(Provided records Opens)

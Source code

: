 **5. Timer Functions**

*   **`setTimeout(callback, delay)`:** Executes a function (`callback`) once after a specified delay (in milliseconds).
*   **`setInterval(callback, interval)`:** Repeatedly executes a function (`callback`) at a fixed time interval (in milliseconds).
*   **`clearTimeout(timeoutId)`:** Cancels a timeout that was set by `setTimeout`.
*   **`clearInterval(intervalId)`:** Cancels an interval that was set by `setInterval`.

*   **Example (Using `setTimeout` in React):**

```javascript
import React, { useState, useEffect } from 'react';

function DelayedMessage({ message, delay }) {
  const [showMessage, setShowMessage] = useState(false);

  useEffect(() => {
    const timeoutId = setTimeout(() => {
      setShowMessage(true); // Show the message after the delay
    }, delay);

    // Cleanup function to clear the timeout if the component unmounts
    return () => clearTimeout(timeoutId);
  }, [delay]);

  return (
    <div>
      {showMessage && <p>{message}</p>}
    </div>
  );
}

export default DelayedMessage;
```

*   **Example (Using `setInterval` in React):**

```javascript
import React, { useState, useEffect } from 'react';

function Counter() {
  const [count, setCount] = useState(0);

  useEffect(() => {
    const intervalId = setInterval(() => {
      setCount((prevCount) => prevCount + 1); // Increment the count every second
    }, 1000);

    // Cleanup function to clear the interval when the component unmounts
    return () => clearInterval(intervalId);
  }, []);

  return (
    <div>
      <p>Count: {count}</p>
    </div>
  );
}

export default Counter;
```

(Provided records Closes)

Instructions to follow
Please give back only the lines between the first line of the entries and the line with "interval (in milliseconds).", both ends included, word for word.

Task output
Source code

: **5. Timer Functions**

*   **`setTimeout(callback, delay)`:** Executes a function (`callback`) once after a specified delay (in milliseconds).
*   **`setInterval(callback, interval)`:** Repeatedly executes a function (`callback`) at a fixed time interval (in milliseconds).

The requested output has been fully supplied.